Cogí mi cesta y la tiré al aire —muy alto—, arrojando sobre el césped una preciosa lluvia de flores de todos los colores. Descendí rápidamente y me encaminé hacia mi casita. Me detuve en algunos sitios donde solía disfrutar de grandes momentos viéndola pasar o soñando con ella.
Dentro y fuera de mi casita todo estaba como lo había dejado el día anterior: el jardín destrozado y, en el interior, el libro de cuentas, todavía abierto encima de la mesa, y mi violín, del que casi no me había acordado, que colgaba de la pared cubierto de polvo. Un rayo de sol, que justo en ese momento bañaba sus cuerdas, provocó un sonido muy dentro de mi corazón. «¡Ven, instrumento querido, nuestra felicidad no pertenece a este mundo!».
Cogí mi violín, dejando atrás el libro de cuentas, la bata, las pantuflas, las pipas, el parasol y me fui, tan pobre como vine, por los caminos del país.
Cuantas veces eché la vista atrás, me sentí raro, triste y alegre al mismo tiempo, un poco como el pájaro que escapa de su jaula.

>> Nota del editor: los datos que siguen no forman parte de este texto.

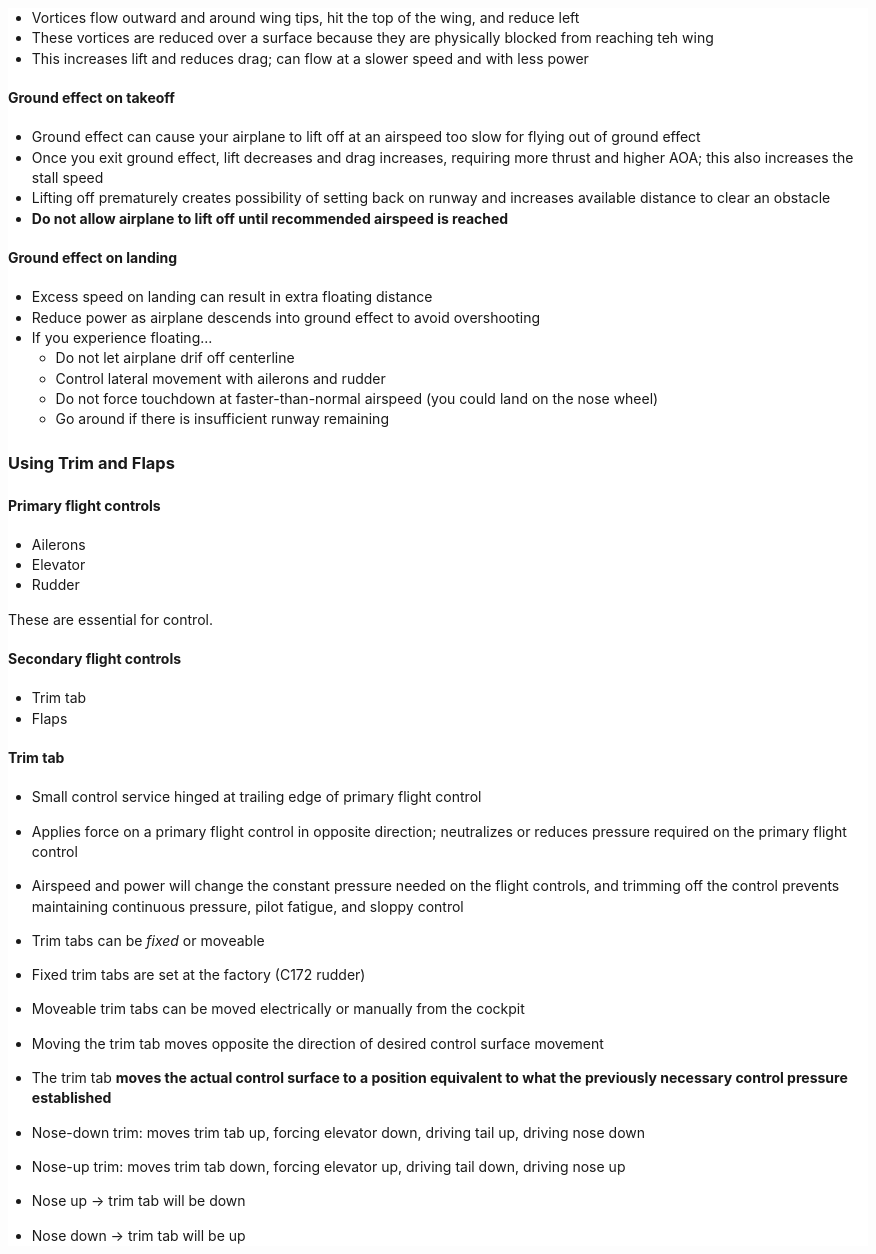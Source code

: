 * Vortices flow outward and around wing tips, hit the top of the wing, and reduce left
* These vortices are reduced over a surface because they are physically blocked from reaching teh wing
* This increases lift and reduces drag; can flow at a slower speed and with less power

#### Ground effect on takeoff
* Ground effect can cause your airplane to lift off at an airspeed too slow for flying out of ground effect
* Once you exit ground effect, lift decreases and drag increases, requiring more thrust and higher AOA; this also increases the stall speed
* Lifting off prematurely creates possibility of setting back on runway and increases available distance to clear an obstacle
* **Do not allow airplane to lift off until recommended airspeed is reached**

#### Ground effect on landing
* Excess speed on landing can result in extra floating distance
* Reduce power as airplane descends into ground effect to avoid overshooting
* If you experience floating...
  * Do not let airplane drif off centerline
  * Control lateral movement with ailerons and rudder
  * Do not force touchdown at faster-than-normal airspeed (you could land on the nose wheel)
  * Go around if there is insufficient runway remaining


### Using Trim and Flaps

#### Primary flight controls
* Ailerons
* Elevator
* Rudder

These are essential for control.

#### Secondary flight controls
* Trim tab
* Flaps

#### Trim tab
* Small control service hinged at trailing edge of primary flight control
* Applies force on a primary flight control in opposite direction; neutralizes or reduces pressure required on the primary flight control
* Airspeed and power will change the constant pressure needed on the flight controls, and trimming off the control prevents maintaining continuous pressure, pilot fatigue, and sloppy control
* Trim tabs can be *fixed* or moveable
* Fixed trim tabs are set at the factory (C172 rudder)
* Moveable trim tabs can be moved electrically or manually from the cockpit
* Moving the trim tab moves opposite the direction of desired control surface movement

* The trim tab **moves the actual control surface to a position equivalent to what the previously necessary control pressure established**
* Nose-down trim: moves trim tab up, forcing elevator down, driving tail up, driving nose down
* Nose-up trim: moves trim tab down, forcing elevator up, driving tail down, driving nose up
* Nose up &#8594; trim tab will be down
* Nose down &#8594; trim tab will be up
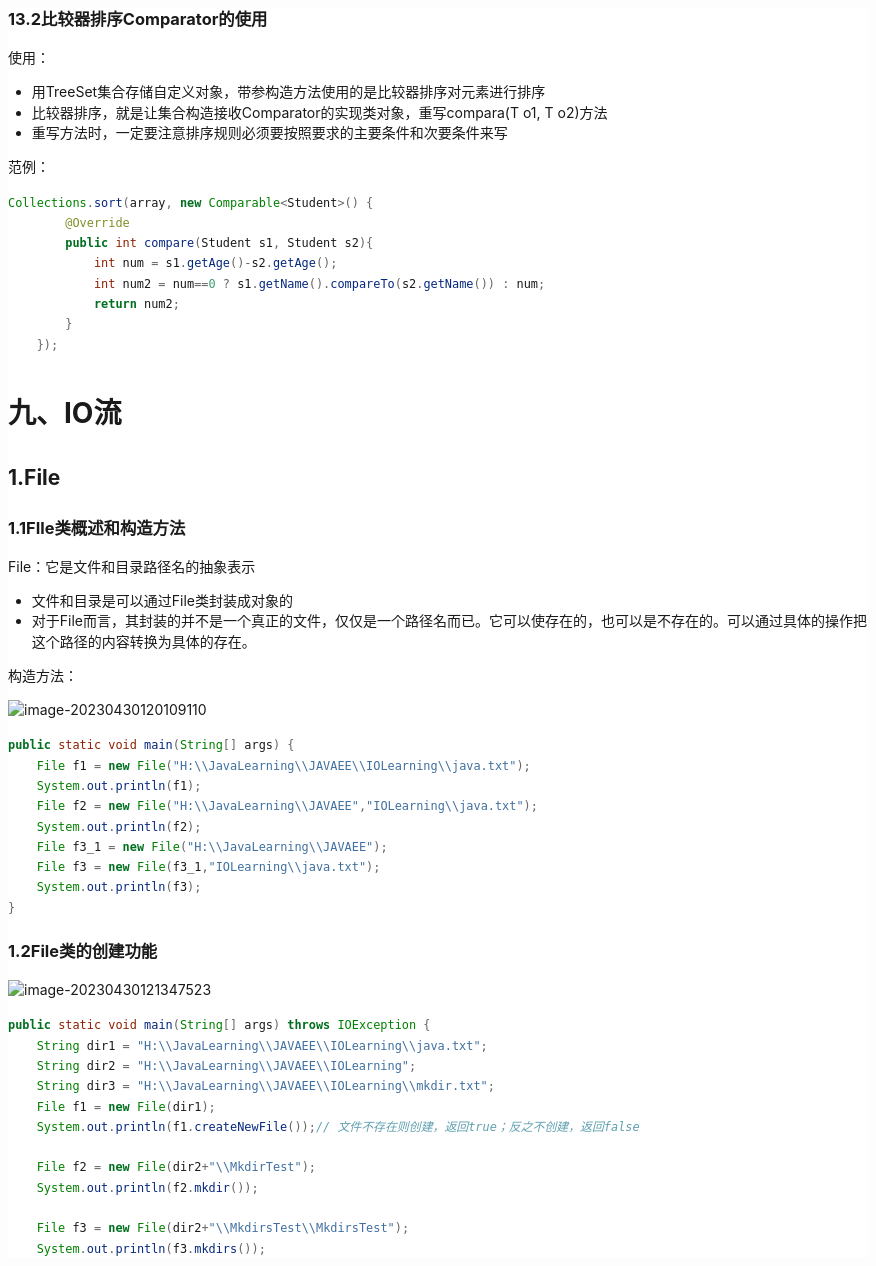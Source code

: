 ### 13.2比较器排序Comparator的使用

使用：

- 用TreeSet集合存储自定义对象，带参构造方法使用的是比较器排序对元素进行排序
- 比较器排序，就是让集合构造接收Comparator的实现类对象，重写compara(T o1, T o2)方法
- 重写方法时，一定要注意排序规则必须要按照要求的主要条件和次要条件来写

范例：

```java
Collections.sort(array, new Comparable<Student>() {
        @Override
        public int compare(Student s1, Student s2){
            int num = s1.getAge()-s2.getAge();
            int num2 = num==0 ? s1.getName().compareTo(s2.getName()) : num;
            return num2;
        }
    });
```

# 九、IO流

## 1.File

### 1.1FIle类概述和构造方法

File：它是文件和目录路径名的抽象表示

- 文件和目录是可以通过File类封装成对象的
- 对于File而言，其封装的并不是一个真正的文件，仅仅是一个路径名而已。它可以使存在的，也可以是不存在的。可以通过具体的操作把这个路径的内容转换为具体的存在。

构造方法：

![image-20230430120109110](C:\Users\Aqi\AppData\Roaming\Typora\typora-user-images\image-20230430120109110.png)

```java
public static void main(String[] args) {
    File f1 = new File("H:\\JavaLearning\\JAVAEE\\IOLearning\\java.txt");
    System.out.println(f1);
    File f2 = new File("H:\\JavaLearning\\JAVAEE","IOLearning\\java.txt");
    System.out.println(f2);
    File f3_1 = new File("H:\\JavaLearning\\JAVAEE");
    File f3 = new File(f3_1,"IOLearning\\java.txt");
    System.out.println(f3);
}
```

### 1.2File类的创建功能

![image-20230430121347523](C:\Users\Aqi\AppData\Roaming\Typora\typora-user-images\image-20230430121347523.png)

```java
public static void main(String[] args) throws IOException {
    String dir1 = "H:\\JavaLearning\\JAVAEE\\IOLearning\\java.txt";
    String dir2 = "H:\\JavaLearning\\JAVAEE\\IOLearning";
    String dir3 = "H:\\JavaLearning\\JAVAEE\\IOLearning\\mkdir.txt";
    File f1 = new File(dir1);
    System.out.println(f1.createNewFile());// 文件不存在则创建，返回true；反之不创建，返回false

    File f2 = new File(dir2+"\\MkdirTest");
    System.out.println(f2.mkdir());

    File f3 = new File(dir2+"\\MkdirsTest\\MkdirsTest");
    System.out.println(f3.mkdirs());
```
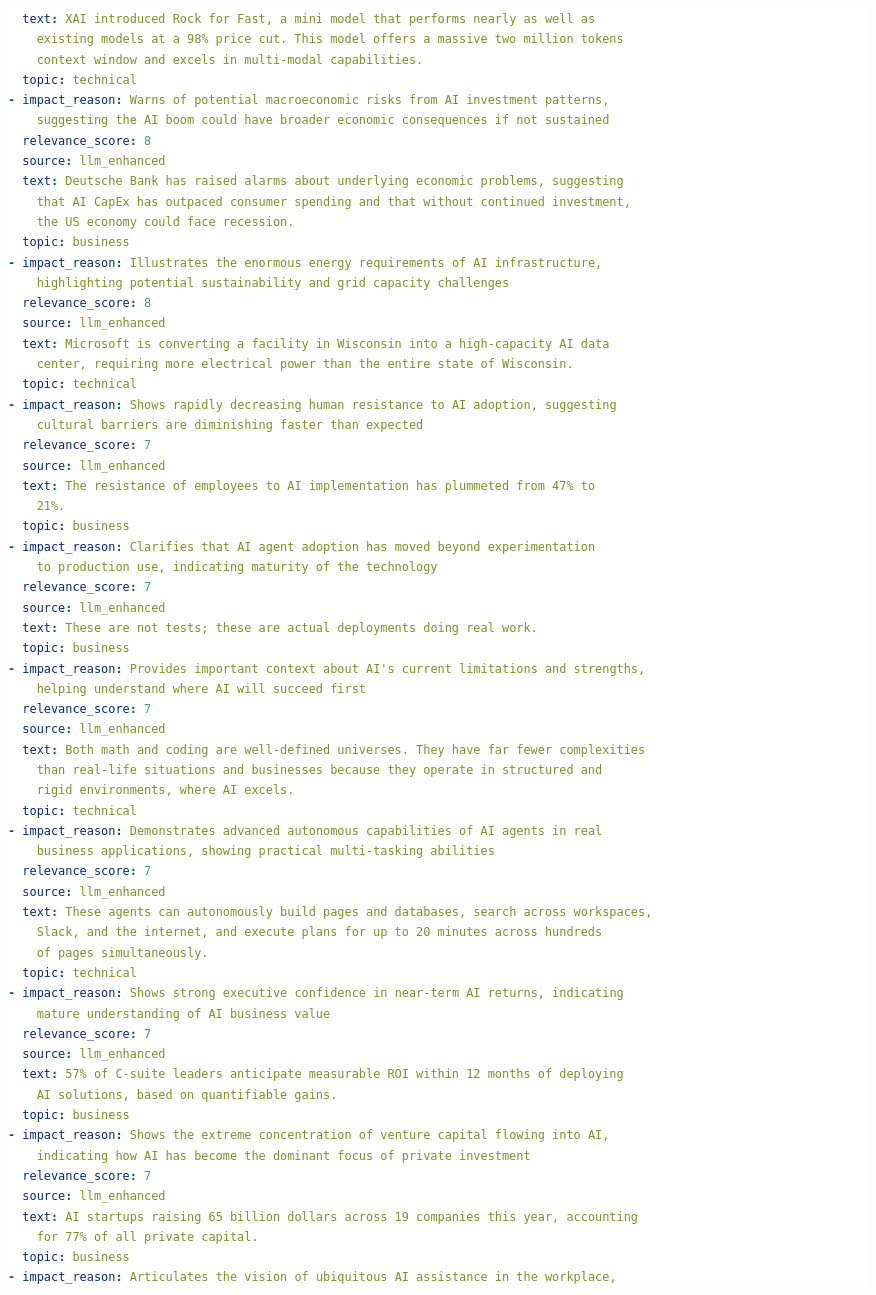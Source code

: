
 ```yaml
  text: XAI introduced Rock for Fast, a mini model that performs nearly as well as
    existing models at a 98% price cut. This model offers a massive two million tokens
    context window and excels in multi-modal capabilities.
  topic: technical
- impact_reason: Warns of potential macroeconomic risks from AI investment patterns,
    suggesting the AI boom could have broader economic consequences if not sustained
  relevance_score: 8
  source: llm_enhanced
  text: Deutsche Bank has raised alarms about underlying economic problems, suggesting
    that AI CapEx has outpaced consumer spending and that without continued investment,
    the US economy could face recession.
  topic: business
- impact_reason: Illustrates the enormous energy requirements of AI infrastructure,
    highlighting potential sustainability and grid capacity challenges
  relevance_score: 8
  source: llm_enhanced
  text: Microsoft is converting a facility in Wisconsin into a high-capacity AI data
    center, requiring more electrical power than the entire state of Wisconsin.
  topic: technical
- impact_reason: Shows rapidly decreasing human resistance to AI adoption, suggesting
    cultural barriers are diminishing faster than expected
  relevance_score: 7
  source: llm_enhanced
  text: The resistance of employees to AI implementation has plummeted from 47% to
    21%.
  topic: business
- impact_reason: Clarifies that AI agent adoption has moved beyond experimentation
    to production use, indicating maturity of the technology
  relevance_score: 7
  source: llm_enhanced
  text: These are not tests; these are actual deployments doing real work.
  topic: business
- impact_reason: Provides important context about AI's current limitations and strengths,
    helping understand where AI will succeed first
  relevance_score: 7
  source: llm_enhanced
  text: Both math and coding are well-defined universes. They have far fewer complexities
    than real-life situations and businesses because they operate in structured and
    rigid environments, where AI excels.
  topic: technical
- impact_reason: Demonstrates advanced autonomous capabilities of AI agents in real
    business applications, showing practical multi-tasking abilities
  relevance_score: 7
  source: llm_enhanced
  text: These agents can autonomously build pages and databases, search across workspaces,
    Slack, and the internet, and execute plans for up to 20 minutes across hundreds
    of pages simultaneously.
  topic: technical
- impact_reason: Shows strong executive confidence in near-term AI returns, indicating
    mature understanding of AI business value
  relevance_score: 7
  source: llm_enhanced
  text: 57% of C-suite leaders anticipate measurable ROI within 12 months of deploying
    AI solutions, based on quantifiable gains.
  topic: business
- impact_reason: Shows the extreme concentration of venture capital flowing into AI,
    indicating how AI has become the dominant focus of private investment
  relevance_score: 7
  source: llm_enhanced
  text: AI startups raising 65 billion dollars across 19 companies this year, accounting
    for 77% of all private capital.
  topic: business
- impact_reason: Articulates the vision of ubiquitous AI assistance in the workplace,
```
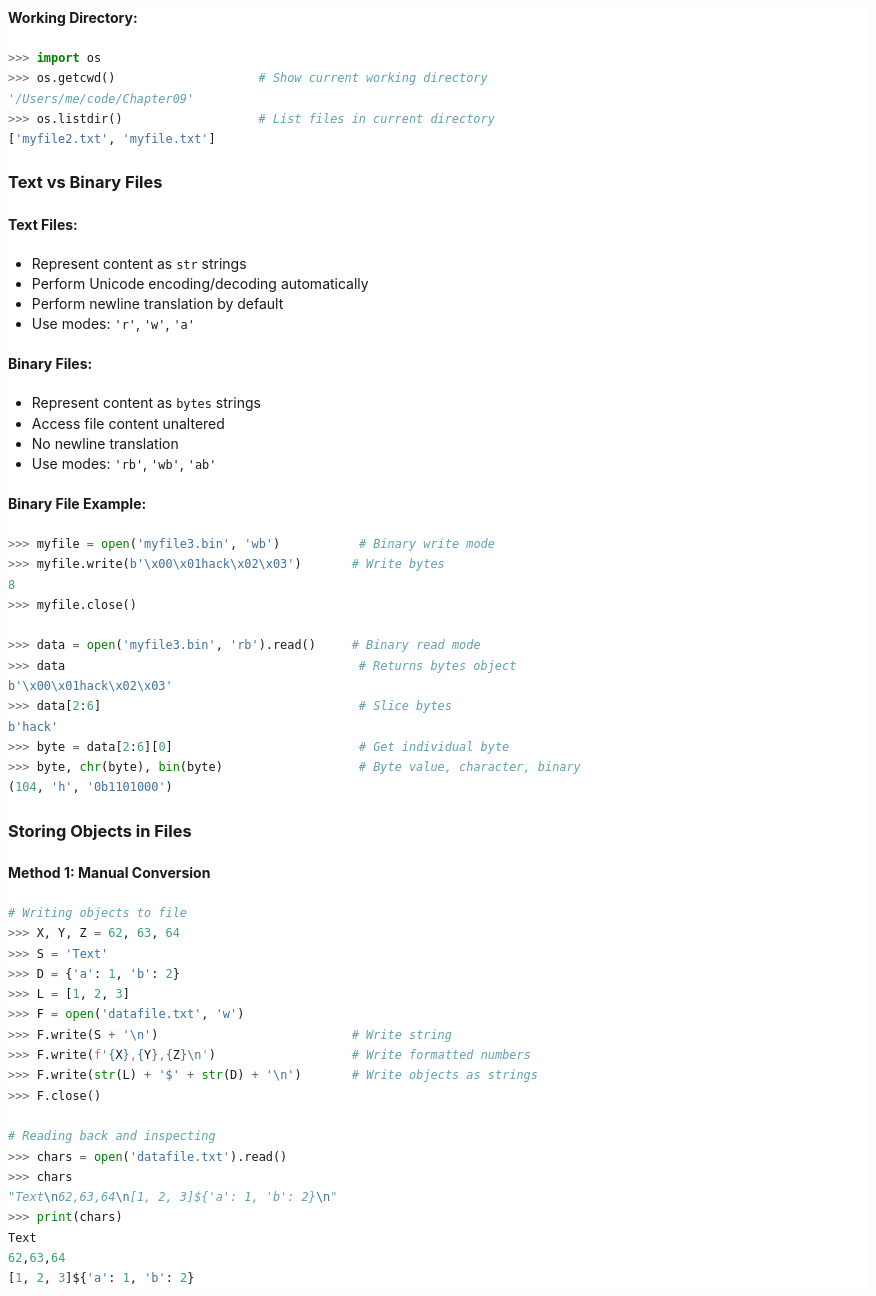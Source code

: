#### Working Directory:
```python
>>> import os
>>> os.getcwd()                    # Show current working directory
'/Users/me/code/Chapter09'
>>> os.listdir()                   # List files in current directory
['myfile2.txt', 'myfile.txt']
```

### Text vs Binary Files

#### Text Files:
- Represent content as `str` strings
- Perform Unicode encoding/decoding automatically
- Perform newline translation by default
- Use modes: `'r'`, `'w'`, `'a'`

#### Binary Files:
- Represent content as `bytes` strings
- Access file content unaltered
- No newline translation
- Use modes: `'rb'`, `'wb'`, `'ab'`

#### Binary File Example:
```python
>>> myfile = open('myfile3.bin', 'wb')           # Binary write mode
>>> myfile.write(b'\x00\x01hack\x02\x03')       # Write bytes
8
>>> myfile.close()

>>> data = open('myfile3.bin', 'rb').read()     # Binary read mode
>>> data                                         # Returns bytes object
b'\x00\x01hack\x02\x03'
>>> data[2:6]                                    # Slice bytes
b'hack'
>>> byte = data[2:6][0]                          # Get individual byte
>>> byte, chr(byte), bin(byte)                   # Byte value, character, binary
(104, 'h', '0b1101000')
```

### Storing Objects in Files

#### Method 1: Manual Conversion
```python
# Writing objects to file
>>> X, Y, Z = 62, 63, 64
>>> S = 'Text'
>>> D = {'a': 1, 'b': 2}
>>> L = [1, 2, 3]
>>> F = open('datafile.txt', 'w')
>>> F.write(S + '\n')                           # Write string
>>> F.write(f'{X},{Y},{Z}\n')                   # Write formatted numbers
>>> F.write(str(L) + '$' + str(D) + '\n')       # Write objects as strings
>>> F.close()

# Reading back and inspecting
>>> chars = open('datafile.txt').read()
>>> chars
"Text\n62,63,64\n[1, 2, 3]${'a': 1, 'b': 2}\n"
>>> print(chars)
Text
62,63,64
[1, 2, 3]${'a': 1, 'b': 2}

```
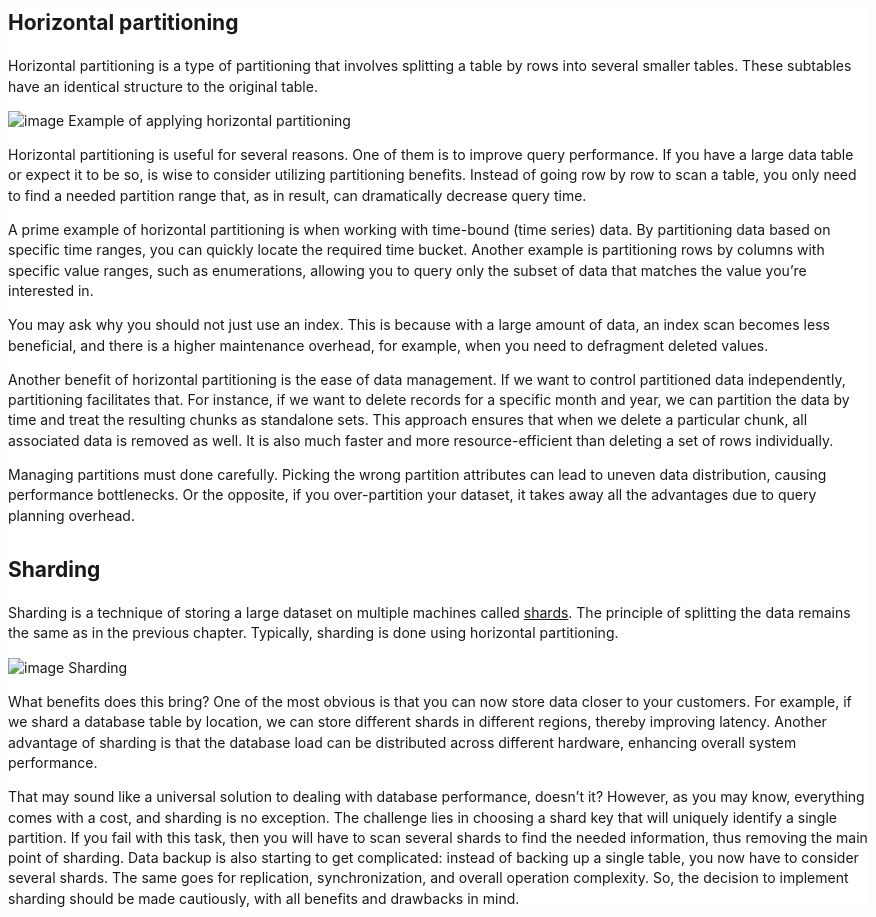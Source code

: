 ## Horizontal partitioning

Horizontal partitioning is a type of partitioning that involves splitting a table by rows into several smaller tables. These subtables have an identical structure to the original table.

![image](https://github.com/user-attachments/assets/28d3a230-bceb-481d-8704-31d7f50a0819)
Example of applying horizontal partitioning

Horizontal partitioning is useful for several reasons. One of them is to improve query performance. If you have a large data table or expect it to be so, is wise to consider utilizing partitioning benefits. Instead of going row by row to scan a table, you only need to find a needed partition range that, as in result, can dramatically decrease query time.

A prime example of horizontal partitioning is when working with time-bound (time series) data. By partitioning data based on specific time ranges, you can quickly locate the required time bucket. Another example is partitioning rows by columns with specific value ranges, such as enumerations, allowing you to query only the subset of data that matches the value you’re interested in.

You may ask why you should not just use an index. This is because with a large amount of data, an index scan becomes less beneficial, and there is a higher maintenance overhead, for example, when you need to defragment deleted values.

Another benefit of horizontal partitioning is the ease of data management. If we want to control partitioned data independently, partitioning facilitates that. For instance, if we want to delete records for a specific month and year, we can partition the data by time and treat the resulting chunks as standalone sets. This approach ensures that when we delete a particular chunk, all associated data is removed as well. It is also much faster and more resource-efficient than deleting a set of rows individually.

Managing partitions must done carefully. Picking the wrong partition attributes can lead to uneven data distribution, causing performance bottlenecks. Or the opposite, if you over-partition your dataset, it takes away all the advantages due to query planning overhead.

## Sharding

Sharding is a technique of storing a large dataset on multiple machines called [shards](https://en.wikipedia.org/wiki/Shard_(database_architecture)). The principle of splitting the data remains the same as in the previous chapter. Typically, sharding is done using horizontal partitioning.

![image](https://github.com/user-attachments/assets/897dfafa-1d5a-4514-8130-91696546d70a)
Sharding

What benefits does this bring? One of the most obvious is that you can now store data closer to your customers. For example, if we shard a database table by location, we can store different shards in different regions, thereby improving latency. Another advantage of sharding is that the database load can be distributed across different hardware, enhancing overall system performance.

That may sound like a universal solution to dealing with database performance, doesn’t it? However, as you may know, everything comes with a cost, and sharding is no exception. The challenge lies in choosing a shard key that will uniquely identify a single partition. If you fail with this task, then you will have to scan several shards to find the needed information, thus removing the main point of sharding. Data backup is also starting to get complicated: instead of backing up a single table, you now have to consider several shards. The same goes for replication, synchronization, and overall operation complexity. So, the decision to implement sharding should be made cautiously, with all benefits and drawbacks in mind.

Después de andar un buen rato, cogí mi violín y empecé a cantar:
Al buen Dios dejo que me guíe,
a Él, que cuida tierra y cielo,
ríos, alondras, bosques, campos,
todas mis cosas Le encomiendo.
El palacio, los jardines y las torres de Viena ya se habían desvanecido a mi espalda. En lo alto del cielo me acompañaban las alondras, y así proseguí mi marcha por las verdes montañas, atravesando alegres ciudades y pueblos camino de Italia.